Private family trusts are the most commonly used structure among HNIs and UHNIs in India for multi-generational wealth transfer. These can hold a range of assets — financial securities, immovable property (via a registered trust deed), and business interests — subject to asset-specific legal requirements.

One important technical point: a trust can only govern assets formally transferred into it. Immovable property requires a registered non-testamentary instrument or a will for the transfer to be valid. Simply drafting a trust deed without actually settling assets into it leaves those assets outside the trust's protection.

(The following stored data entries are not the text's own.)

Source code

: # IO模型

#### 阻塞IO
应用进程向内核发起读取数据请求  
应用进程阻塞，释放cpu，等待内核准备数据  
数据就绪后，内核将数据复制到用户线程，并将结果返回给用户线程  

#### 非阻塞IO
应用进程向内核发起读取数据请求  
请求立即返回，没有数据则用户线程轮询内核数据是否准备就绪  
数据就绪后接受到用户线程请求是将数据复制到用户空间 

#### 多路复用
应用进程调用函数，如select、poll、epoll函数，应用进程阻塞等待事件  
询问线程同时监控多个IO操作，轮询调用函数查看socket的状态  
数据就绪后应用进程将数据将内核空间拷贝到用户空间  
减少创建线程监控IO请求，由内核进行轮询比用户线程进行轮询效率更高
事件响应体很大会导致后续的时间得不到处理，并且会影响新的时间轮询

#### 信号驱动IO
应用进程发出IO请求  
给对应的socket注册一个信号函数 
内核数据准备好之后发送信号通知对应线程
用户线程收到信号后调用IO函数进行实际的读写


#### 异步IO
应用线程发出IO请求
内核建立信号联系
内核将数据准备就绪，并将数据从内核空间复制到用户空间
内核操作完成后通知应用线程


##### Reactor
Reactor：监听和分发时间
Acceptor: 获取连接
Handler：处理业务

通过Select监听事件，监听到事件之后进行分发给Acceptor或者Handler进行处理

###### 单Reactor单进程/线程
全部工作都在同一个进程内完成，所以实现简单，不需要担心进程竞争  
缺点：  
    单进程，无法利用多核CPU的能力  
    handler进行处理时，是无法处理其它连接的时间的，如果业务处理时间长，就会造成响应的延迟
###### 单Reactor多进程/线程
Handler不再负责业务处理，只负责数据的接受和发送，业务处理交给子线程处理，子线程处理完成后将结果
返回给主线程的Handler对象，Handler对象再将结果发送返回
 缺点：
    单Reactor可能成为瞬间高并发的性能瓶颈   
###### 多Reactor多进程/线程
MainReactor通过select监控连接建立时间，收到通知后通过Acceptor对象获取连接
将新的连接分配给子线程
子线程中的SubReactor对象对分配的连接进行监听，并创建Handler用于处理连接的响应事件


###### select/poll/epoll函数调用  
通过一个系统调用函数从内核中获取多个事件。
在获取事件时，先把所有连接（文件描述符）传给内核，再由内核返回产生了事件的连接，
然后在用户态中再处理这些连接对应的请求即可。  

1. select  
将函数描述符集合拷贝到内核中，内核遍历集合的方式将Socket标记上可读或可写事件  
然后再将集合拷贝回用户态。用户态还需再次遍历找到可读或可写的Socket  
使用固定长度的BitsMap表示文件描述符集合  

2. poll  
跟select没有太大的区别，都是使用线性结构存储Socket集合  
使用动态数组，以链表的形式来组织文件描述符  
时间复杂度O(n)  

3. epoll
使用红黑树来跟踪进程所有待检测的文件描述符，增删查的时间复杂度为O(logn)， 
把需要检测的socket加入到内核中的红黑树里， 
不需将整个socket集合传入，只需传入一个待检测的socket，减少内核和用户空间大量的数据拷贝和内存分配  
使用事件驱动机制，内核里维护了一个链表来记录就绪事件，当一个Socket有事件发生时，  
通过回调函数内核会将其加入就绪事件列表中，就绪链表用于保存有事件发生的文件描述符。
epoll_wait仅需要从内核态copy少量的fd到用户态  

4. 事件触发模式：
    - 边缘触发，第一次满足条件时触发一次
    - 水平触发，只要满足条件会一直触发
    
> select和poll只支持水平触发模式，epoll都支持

Key Advantages Over a Will

  • Probate avoidance — assets already held in trust bypass estate proceedings entirely, because they are not the testator's personal property at the time of death
  • Privacy — trust administration does not go through court, so asset details, beneficiary names, and distribution terms stay out of public records
  • Conditional distribution — trustees can release funds upon reaching a certain age, completing education, or achieving other milestones
  • Incapacity protection — the trust continues to function and manage assets if the settlor becomes incapacitated, something a will cannot do
  • Governance for complex situations — families with special-needs dependents, financially inexperienced heirs, or blended family structures can build specific rules into the trust deed

Five key advantages of a private family trust over a will infographic

Costs and Administration

Trusts involve more detailed legal drafting, ongoing administrative obligations, and — where a professional or corporate trustee is engaged — recurring management fees. Stamp duty for immovable property transfers into trust varies by state. Setup costs vary by asset type, state law, trustee model, and distribution complexity — no single national benchmark applies.

When a Trust Makes Sense

A trust becomes particularly valuable when the estate is large or structurally complex:

  • Multiple properties across states
  • Business interests or promoter shareholdings (note that transfers of listed company shares into family trusts require careful analysis under the SEBI Takeover Code)
  • Assets held across jurisdictions for NRI/OCI families
  • Beneficiaries who are minors, have special needs, or are not yet equipped to manage significant assets
  • Family offices seeking formal governance structures for multi-generational wealth

These are exactly the scenarios where trust advisory becomes central to a family's overall wealth plan — not a one-time legal exercise, but an ongoing governance structure.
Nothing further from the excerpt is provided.